Ein Monat - ein Buch

Juli 2000: Ursula Krause (Hrsg.) – Der geheimnisvolle Reisende

Ein Sammelband aus DDR-Zeiten mit Kriminalgeschichten aller Couleur und Herkunft. Bekannte Gestalten wie Sherlock Holmes, Arsène Lupin (Der „geheimnisvolle Reisende“ des Titels) und Pater Brown dürfen nicht fehlen, daneben Klassiker wie E.T.A. Hoffmanns „Das Fräulein von Scuderi“ oder Poes „Das Geheimnis der Marie Rôget“ mit Charles Auguste Dupin, dem ersten Detektiv der Literaturwelt. Auch Autoren, die sonst mit anderen Genres berühmt wurden, sind hier zu finden, etwa Honoré de Balzac (in seiner Geschichte „Das rote Gasthaus“ lernte ich das Wort „somnambul“ für „schlafwandeln“ – sehr nützlich) oder Anton Tschechow („Das schwedische Zündholz“) oder selbst Friedrich Schiller mit seinem „Verbrecher aus verlorener Ehre“. Insgesamt sind es etwa 50 Erzählungen, mal mehr, mal weniger kriminell, aber stets sehr spannend und vielfältig – obwohl sie überwiegend im 19. oder frühen 20. Jahrhundert geschrieben wurden, aus verständlichen Gründen sind natürlich viele russische oder osteuropäische Autoren darunter. Doch tut das dem Lesevergnügen keinen Abbruch und ich kann dieses Konvolut nur sehr empfehlen, denn dank der Kürze vieler Geschichten kommt man schnell ins Schmökern und ich persönliche liebe klassische Kriminalgeschichten mehr als die heutigen Krimis und Thriller mit psychopatischen Mördern oder den gerade angesagten Provinzkommissaren, die bevorzugt im Alpengebiet ermitteln.

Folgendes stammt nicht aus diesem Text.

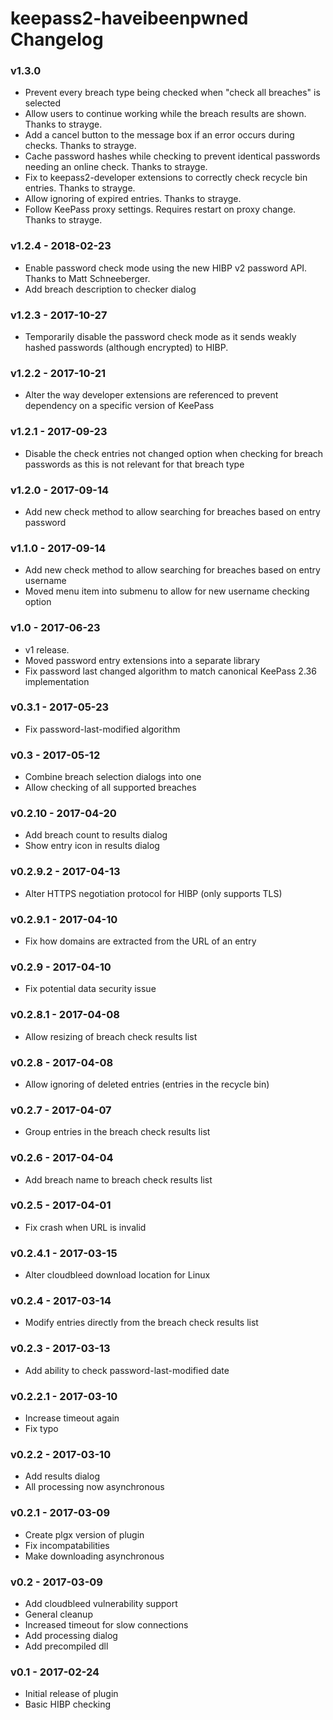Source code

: # keepass2-haveibeenpwned Changelog

### v1.3.0
* Prevent every breach type being checked when "check all breaches" is selected
* Allow users to continue working while the breach results are shown. Thanks to strayge.
* Add a cancel button to the message box if an error occurs during checks. Thanks to strayge.
* Cache password hashes while checking to prevent identical passwords needing an online check. Thanks to strayge.
* Fix to keepass2-developer extensions to correctly check recycle bin entries. Thanks to strayge.
* Allow ignoring of expired entries. Thanks to strayge.
* Follow KeePass proxy settings. Requires restart on proxy change. Thanks to strayge.

### v1.2.4 - 2018-02-23
* Enable password check mode using the new HIBP v2 password API. Thanks to Matt Schneeberger.
* Add breach description to checker dialog

### v1.2.3 - 2017-10-27
* Temporarily disable the password check mode as it sends weakly hashed passwords (although encrypted) to HIBP.

### v1.2.2 - 2017-10-21
* Alter the way developer extensions are referenced to prevent dependency on a specific version of KeePass

### v1.2.1 - 2017-09-23
* Disable the check entries not changed option when checking for breach passwords as this is not relevant for that breach type

### v1.2.0 - 2017-09-14
* Add new check method to allow searching for breaches based on entry password

### v1.1.0 - 2017-09-14
* Add new check method to allow searching for breaches based on entry username
* Moved menu item into submenu to allow for new username checking option

### v1.0 - 2017-06-23
* v1 release.
* Moved password entry extensions into a separate library
* Fix password last changed algorithm to match canonical KeePass 2.36 implementation

### v0.3.1 - 2017-05-23
* Fix password-last-modified algorithm

### v0.3 - 2017-05-12
* Combine breach selection dialogs into one
* Allow checking of all supported breaches

### v0.2.10 - 2017-04-20
* Add breach count to results dialog
* Show entry icon in results dialog

### v0.2.9.2 - 2017-04-13
* Alter HTTPS negotiation protocol for HIBP (only supports TLS)

### v0.2.9.1 - 2017-04-10
* Fix how domains are extracted from the URL of an entry

### v0.2.9 - 2017-04-10
* Fix potential data security issue

### v0.2.8.1 - 2017-04-08
* Allow resizing of breach check results list

### v0.2.8 - 2017-04-08
* Allow ignoring of deleted entries (entries in the recycle bin)

### v0.2.7 - 2017-04-07
* Group entries in the breach check results list

### v0.2.6 - 2017-04-04
* Add breach name to breach check results list

### v0.2.5 - 2017-04-01
* Fix crash when URL is invalid

### v0.2.4.1 - 2017-03-15
* Alter cloudbleed download location for Linux

### v0.2.4 - 2017-03-14
* Modify entries directly from the breach check results list

### v0.2.3 - 2017-03-13
* Add ability to check password-last-modified date

### v0.2.2.1 - 2017-03-10
* Increase timeout again
* Fix typo

### v0.2.2 - 2017-03-10
* Add results dialog
* All processing now asynchronous

### v0.2.1 - 2017-03-09
* Create plgx version of plugin
* Fix incompatabilities
* Make downloading asynchronous

### v0.2 - 2017-03-09
* Add cloudbleed vulnerability support
* General cleanup
* Increased timeout for slow connections
* Add processing dialog
* Add precompiled dll

### v0.1 - 2017-02-24
* Initial release of plugin
* Basic HIBP checking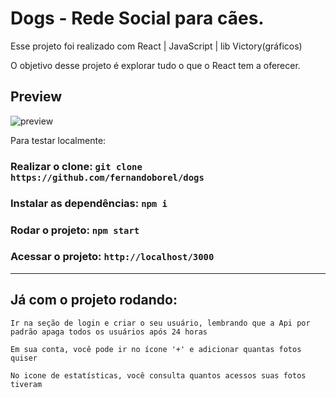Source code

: # Dogs - Rede Social para cães.

Esse projeto foi realizado com React | JavaScript | lib Victory(gráficos)

O objetivo desse projeto é explorar tudo o que o React tem a oferecer.

## Preview

![preview](https://user-images.githubusercontent.com/87503905/210239518-339b8112-9bcd-4fc1-a578-db546dc22850.png)



Para testar localmente:

### Realizar o clone: `git clone https://github.com/fernandoborel/dogs`

### Instalar as dependências: `npm i`

### Rodar o projeto: `npm start`

### Acessar o projeto: `http://localhost/3000`

<hr/>

## Já com o projeto rodando: 

`Ir na seção de login e criar o seu usuário, lembrando que a Api por padrão apaga todos os usuários após 24 horas`

`Em sua conta, você pode ir no ícone '+' e adicionar quantas fotos quiser`

`No icone de estatísticas, você consulta quantos acessos suas fotos tiveram`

Außerdem wurde ich dazu angeregt, mir weitere Literatur der Herren Conan Doyle, Poe und Chesterton zu Gemüte zu führen, was nicht zu meinem Schaden sein sollte.

Quelle: zvab.com

Quelle: zvab.com

Eine Geschichte ist mir damals besonders nahe gegangen und im Gedächtnis geblieben: „Die Lady Macbeth von Mzensk“ von Nikolai Leskow, Dmitri Schostakowitsch hat eine gleichnamige Oper dazu komponiert. Es ist im Grunde das alte Lied: Eine junge Ehefrau langweilt sich und ist darum nur allzu anfällig für die Werbungen eines Knechtes, der ein bekannter Frauenheld ist. Blind vor Leidenschaft lässt sie sich erst dazu hinreißen, ihren Schwiegervater und später gemeinsam mit ihrem Liebhaber den Ehemann sowie den Neffen umzubringen, um an das Erbe zu kommen und heiraten zu können. Die Taten werden entdeckt und das Paar zu lebenslanger Zwangsarbeit verurteilt. Katerina liebt ihren Sergej noch immer und geht im Lager lieber barfuß, damit er warme Wollsocken tragen kann. Doch er hat an ihr längst das Interesse verloren und bandelt mit der nächsten an, die Katerina verhöhnt und von Sergej die Socken bekommt. Die rasend eifersüchtige Katerina tötet daraufhin die Rivalin und sich selbst in einem reißenden Strom. Ich war bestürzt über die Radikalität dieser „Lady Macbeth“, die alles ausräumt, um mit ihrem Geliebten zusammen zu sein, nur um von diesem auf das Schmählichste verlassen und verraten zu werden. Ihre Reaktion und ihr Wahnsinn sind dann nur allzu verständlich und folgerichtig.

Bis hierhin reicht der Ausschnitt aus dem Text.